Records for this exercise: Begin

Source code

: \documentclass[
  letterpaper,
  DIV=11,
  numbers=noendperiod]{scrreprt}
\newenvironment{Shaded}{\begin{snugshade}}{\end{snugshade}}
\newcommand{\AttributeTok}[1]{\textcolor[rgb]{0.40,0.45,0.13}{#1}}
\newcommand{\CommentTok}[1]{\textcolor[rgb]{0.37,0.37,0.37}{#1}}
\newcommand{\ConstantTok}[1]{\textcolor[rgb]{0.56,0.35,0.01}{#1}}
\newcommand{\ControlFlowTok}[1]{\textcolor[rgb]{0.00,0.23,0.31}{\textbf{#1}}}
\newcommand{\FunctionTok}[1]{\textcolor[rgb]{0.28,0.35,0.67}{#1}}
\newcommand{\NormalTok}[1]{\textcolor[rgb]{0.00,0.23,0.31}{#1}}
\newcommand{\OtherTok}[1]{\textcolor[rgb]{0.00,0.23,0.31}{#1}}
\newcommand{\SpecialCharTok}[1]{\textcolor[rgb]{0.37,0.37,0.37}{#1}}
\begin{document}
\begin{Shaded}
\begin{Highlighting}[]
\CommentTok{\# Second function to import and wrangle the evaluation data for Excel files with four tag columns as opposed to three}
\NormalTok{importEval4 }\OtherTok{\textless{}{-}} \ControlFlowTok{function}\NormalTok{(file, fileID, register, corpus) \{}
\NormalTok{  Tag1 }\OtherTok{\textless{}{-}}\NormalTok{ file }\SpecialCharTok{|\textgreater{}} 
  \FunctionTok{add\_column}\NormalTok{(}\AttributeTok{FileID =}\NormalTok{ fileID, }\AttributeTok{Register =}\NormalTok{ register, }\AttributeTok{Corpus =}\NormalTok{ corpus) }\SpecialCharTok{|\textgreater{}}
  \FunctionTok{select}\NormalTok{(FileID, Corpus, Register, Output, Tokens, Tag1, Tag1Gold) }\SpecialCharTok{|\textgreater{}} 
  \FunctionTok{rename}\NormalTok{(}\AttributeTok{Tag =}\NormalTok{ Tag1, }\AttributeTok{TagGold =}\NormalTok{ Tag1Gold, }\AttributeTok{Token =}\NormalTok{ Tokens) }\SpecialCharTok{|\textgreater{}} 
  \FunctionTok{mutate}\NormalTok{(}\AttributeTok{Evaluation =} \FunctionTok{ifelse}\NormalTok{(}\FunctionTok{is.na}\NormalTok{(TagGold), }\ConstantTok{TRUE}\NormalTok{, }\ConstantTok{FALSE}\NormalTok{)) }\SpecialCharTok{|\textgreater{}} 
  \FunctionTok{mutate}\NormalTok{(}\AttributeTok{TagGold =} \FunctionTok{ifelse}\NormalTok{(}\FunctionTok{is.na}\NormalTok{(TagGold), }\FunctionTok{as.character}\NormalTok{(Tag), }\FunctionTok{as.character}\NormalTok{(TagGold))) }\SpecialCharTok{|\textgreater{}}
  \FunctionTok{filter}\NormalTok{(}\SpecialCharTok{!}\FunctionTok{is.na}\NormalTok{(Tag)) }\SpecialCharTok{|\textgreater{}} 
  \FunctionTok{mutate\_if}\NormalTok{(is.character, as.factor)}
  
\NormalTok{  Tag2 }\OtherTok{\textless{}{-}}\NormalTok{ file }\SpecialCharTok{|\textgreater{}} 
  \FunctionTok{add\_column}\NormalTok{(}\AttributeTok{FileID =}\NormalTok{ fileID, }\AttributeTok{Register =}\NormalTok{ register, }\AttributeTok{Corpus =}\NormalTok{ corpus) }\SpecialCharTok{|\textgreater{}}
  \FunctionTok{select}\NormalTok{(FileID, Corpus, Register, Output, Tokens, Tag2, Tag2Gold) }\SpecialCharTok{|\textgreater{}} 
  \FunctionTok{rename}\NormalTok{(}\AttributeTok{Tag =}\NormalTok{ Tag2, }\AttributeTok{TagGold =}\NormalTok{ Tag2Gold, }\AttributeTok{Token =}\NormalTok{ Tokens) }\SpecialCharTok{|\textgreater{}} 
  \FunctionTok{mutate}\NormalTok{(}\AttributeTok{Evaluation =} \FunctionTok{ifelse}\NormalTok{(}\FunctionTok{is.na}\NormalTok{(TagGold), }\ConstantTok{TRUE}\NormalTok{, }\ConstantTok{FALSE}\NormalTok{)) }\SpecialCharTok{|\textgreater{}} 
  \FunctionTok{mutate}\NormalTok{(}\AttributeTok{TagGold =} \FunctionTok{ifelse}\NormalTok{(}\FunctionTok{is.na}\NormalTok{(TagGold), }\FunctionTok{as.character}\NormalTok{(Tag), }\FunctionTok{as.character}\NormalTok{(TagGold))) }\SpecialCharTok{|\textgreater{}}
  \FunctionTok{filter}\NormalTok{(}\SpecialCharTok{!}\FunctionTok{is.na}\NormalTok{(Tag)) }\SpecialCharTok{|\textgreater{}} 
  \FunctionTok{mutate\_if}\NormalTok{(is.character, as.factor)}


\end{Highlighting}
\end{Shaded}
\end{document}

Records for this exercise: End

[Work to complete] Word for word, write out each of the records shown above.

[Answer for the task]
Source code

: \documentclass[
  letterpaper,
  DIV=11,
  numbers=noendperiod]{scrreprt}
\newenvironment{Shaded}{\begin{snugshade}}{\end{snugshade}}
\newcommand{\AttributeTok}[1]{\textcolor[rgb]{0.40,0.45,0.13}{#1}}
\newcommand{\CommentTok}[1]{\textcolor[rgb]{0.37,0.37,0.37}{#1}}
\newcommand{\ConstantTok}[1]{\textcolor[rgb]{0.56,0.35,0.01}{#1}}
\newcommand{\ControlFlowTok}[1]{\textcolor[rgb]{0.00,0.23,0.31}{\textbf{#1}}}
\newcommand{\FunctionTok}[1]{\textcolor[rgb]{0.28,0.35,0.67}{#1}}
\newcommand{\NormalTok}[1]{\textcolor[rgb]{0.00,0.23,0.31}{#1}}
\newcommand{\OtherTok}[1]{\textcolor[rgb]{0.00,0.23,0.31}{#1}}
\newcommand{\SpecialCharTok}[1]{\textcolor[rgb]{0.37,0.37,0.37}{#1}}
\begin{document}
\begin{Shaded}
\begin{Highlighting}[]
\CommentTok{\# Second function to import and wrangle the evaluation data for Excel files with four tag columns as opposed to three}
\NormalTok{importEval4 }\OtherTok{\textless{}{-}} \ControlFlowTok{function}\NormalTok{(file, fileID, register, corpus) \{}
\NormalTok{  Tag1 }\OtherTok{\textless{}{-}}\NormalTok{ file }\SpecialCharTok{|\textgreater{}} 
  \FunctionTok{add\_column}\NormalTok{(}\AttributeTok{FileID =}\NormalTok{ fileID, }\AttributeTok{Register =}\NormalTok{ register, }\AttributeTok{Corpus =}\NormalTok{ corpus) }\SpecialCharTok{|\textgreater{}}
  \FunctionTok{select}\NormalTok{(FileID, Corpus, Register, Output, Tokens, Tag1, Tag1Gold) }\SpecialCharTok{|\textgreater{}} 
  \FunctionTok{rename}\NormalTok{(}\AttributeTok{Tag =}\NormalTok{ Tag1, }\AttributeTok{TagGold =}\NormalTok{ Tag1Gold, }\AttributeTok{Token =}\NormalTok{ Tokens) }\SpecialCharTok{|\textgreater{}} 
  \FunctionTok{mutate}\NormalTok{(}\AttributeTok{Evaluation =} \FunctionTok{ifelse}\NormalTok{(}\FunctionTok{is.na}\NormalTok{(TagGold), }\ConstantTok{TRUE}\NormalTok{, }\ConstantTok{FALSE}\NormalTok{)) }\SpecialCharTok{|\textgreater{}} 
  \FunctionTok{mutate}\NormalTok{(}\AttributeTok{TagGold =} \FunctionTok{ifelse}\NormalTok{(}\FunctionTok{is.na}\NormalTok{(TagGold), }\FunctionTok{as.character}\NormalTok{(Tag), }\FunctionTok{as.character}\NormalTok{(TagGold))) }\SpecialCharTok{|\textgreater{}}
  \FunctionTok{filter}\NormalTok{(}\SpecialCharTok{!}\FunctionTok{is.na}\NormalTok{(Tag)) }\SpecialCharTok{|\textgreater{}} 
  \FunctionTok{mutate\_if}\NormalTok{(is.character, as.factor)}
  
\NormalTok{  Tag2 }\OtherTok{\textless{}{-}}\NormalTok{ file }\SpecialCharTok{|\textgreater{}} 
  \FunctionTok{add\_column}\NormalTok{(}\AttributeTok{FileID =}\NormalTok{ fileID, }\AttributeTok{Register =}\NormalTok{ register, }\AttributeTok{Corpus =}\NormalTok{ corpus) }\SpecialCharTok{|\textgreater{}}
  \FunctionTok{select}\NormalTok{(FileID, Corpus, Register, Output, Tokens, Tag2, Tag2Gold) }\SpecialCharTok{|\textgreater{}} 
  \FunctionTok{rename}\NormalTok{(}\AttributeTok{Tag =}\NormalTok{ Tag2, }\AttributeTok{TagGold =}\NormalTok{ Tag2Gold, }\AttributeTok{Token =}\NormalTok{ Tokens) }\SpecialCharTok{|\textgreater{}} 
  \FunctionTok{mutate}\NormalTok{(}\AttributeTok{Evaluation =} \FunctionTok{ifelse}\NormalTok{(}\FunctionTok{is.na}\NormalTok{(TagGold), }\ConstantTok{TRUE}\NormalTok{, }\ConstantTok{FALSE}\NormalTok{)) }\SpecialCharTok{|\textgreater{}} 
  \FunctionTok{mutate}\NormalTok{(}\AttributeTok{TagGold =} \FunctionTok{ifelse}\NormalTok{(}\FunctionTok{is.na}\NormalTok{(TagGold), }\FunctionTok{as.character}\NormalTok{(Tag), }\FunctionTok{as.character}\NormalTok{(TagGold))) }\SpecialCharTok{|\textgreater{}}
  \FunctionTok{filter}\NormalTok{(}\SpecialCharTok{!}\FunctionTok{is.na}\NormalTok{(Tag)) }\SpecialCharTok{|\textgreater{}} 
  \FunctionTok{mutate\_if}\NormalTok{(is.character, as.factor)}


\end{Highlighting}
\end{Shaded}
\end{document}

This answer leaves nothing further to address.